- EXERCISE DIRECTIONS: Could you reproduce the lines below from the one with "This repostory hold" through the one with "A gate level"? Keep both ends and add nothing.

- DATASET CONTENT:
-=-=-=-=-

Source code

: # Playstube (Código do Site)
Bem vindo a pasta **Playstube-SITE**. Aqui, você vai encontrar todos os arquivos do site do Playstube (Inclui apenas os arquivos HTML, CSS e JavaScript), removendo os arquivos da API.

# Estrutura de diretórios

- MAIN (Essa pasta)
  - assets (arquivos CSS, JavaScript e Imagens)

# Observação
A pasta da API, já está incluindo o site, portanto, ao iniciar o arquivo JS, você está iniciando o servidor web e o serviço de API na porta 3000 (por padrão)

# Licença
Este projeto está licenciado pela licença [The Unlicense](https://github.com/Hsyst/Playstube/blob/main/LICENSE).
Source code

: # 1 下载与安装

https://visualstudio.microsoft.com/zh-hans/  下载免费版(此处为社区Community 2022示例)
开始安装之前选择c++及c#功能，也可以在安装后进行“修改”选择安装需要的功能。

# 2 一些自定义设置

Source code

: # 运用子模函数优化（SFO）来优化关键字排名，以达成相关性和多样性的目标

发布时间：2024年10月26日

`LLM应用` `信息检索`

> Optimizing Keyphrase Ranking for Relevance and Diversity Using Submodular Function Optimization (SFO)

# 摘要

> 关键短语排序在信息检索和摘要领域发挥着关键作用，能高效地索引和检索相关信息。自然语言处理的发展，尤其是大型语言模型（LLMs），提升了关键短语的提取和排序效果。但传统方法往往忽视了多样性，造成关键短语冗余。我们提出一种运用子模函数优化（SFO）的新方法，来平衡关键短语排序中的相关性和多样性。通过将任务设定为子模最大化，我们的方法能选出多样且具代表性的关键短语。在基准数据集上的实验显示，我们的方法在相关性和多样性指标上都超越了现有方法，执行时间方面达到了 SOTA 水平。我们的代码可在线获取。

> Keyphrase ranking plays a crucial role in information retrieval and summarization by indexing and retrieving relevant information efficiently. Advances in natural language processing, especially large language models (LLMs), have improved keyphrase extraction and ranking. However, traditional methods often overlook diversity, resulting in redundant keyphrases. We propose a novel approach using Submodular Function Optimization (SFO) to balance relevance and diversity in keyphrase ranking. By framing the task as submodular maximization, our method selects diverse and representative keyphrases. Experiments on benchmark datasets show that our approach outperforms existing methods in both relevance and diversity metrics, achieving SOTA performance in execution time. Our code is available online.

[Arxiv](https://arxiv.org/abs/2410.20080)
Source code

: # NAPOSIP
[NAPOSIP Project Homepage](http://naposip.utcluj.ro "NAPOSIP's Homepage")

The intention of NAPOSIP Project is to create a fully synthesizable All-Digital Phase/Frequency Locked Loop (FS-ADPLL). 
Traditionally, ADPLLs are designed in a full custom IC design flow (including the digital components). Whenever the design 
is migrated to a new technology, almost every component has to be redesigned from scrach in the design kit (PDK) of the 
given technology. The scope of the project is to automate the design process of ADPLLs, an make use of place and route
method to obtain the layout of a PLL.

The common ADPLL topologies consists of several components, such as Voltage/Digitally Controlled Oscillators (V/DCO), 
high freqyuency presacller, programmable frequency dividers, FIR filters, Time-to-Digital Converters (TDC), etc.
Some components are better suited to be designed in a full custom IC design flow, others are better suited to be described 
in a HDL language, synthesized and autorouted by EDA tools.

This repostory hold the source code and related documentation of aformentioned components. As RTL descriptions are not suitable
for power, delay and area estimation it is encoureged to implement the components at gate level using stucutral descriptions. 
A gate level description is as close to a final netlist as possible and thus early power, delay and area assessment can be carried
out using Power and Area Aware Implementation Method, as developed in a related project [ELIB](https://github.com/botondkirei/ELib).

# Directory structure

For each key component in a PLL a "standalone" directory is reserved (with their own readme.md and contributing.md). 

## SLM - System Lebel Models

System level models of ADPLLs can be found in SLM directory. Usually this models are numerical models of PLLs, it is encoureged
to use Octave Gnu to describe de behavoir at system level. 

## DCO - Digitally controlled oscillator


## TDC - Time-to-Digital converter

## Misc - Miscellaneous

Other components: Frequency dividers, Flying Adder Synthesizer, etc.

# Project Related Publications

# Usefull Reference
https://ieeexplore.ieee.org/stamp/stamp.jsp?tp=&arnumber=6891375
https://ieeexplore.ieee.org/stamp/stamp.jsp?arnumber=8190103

-=-=-=-=-

- RESULT OF THIS EXERCISE:
This repostory hold the source code and related documentation of aformentioned components. As RTL descriptions are not suitable
for power, delay and area estimation it is encoureged to implement the components at gate level using stucutral descriptions. 
A gate level description is as close to a final netlist as possible and thus early power, delay and area assessment can be carried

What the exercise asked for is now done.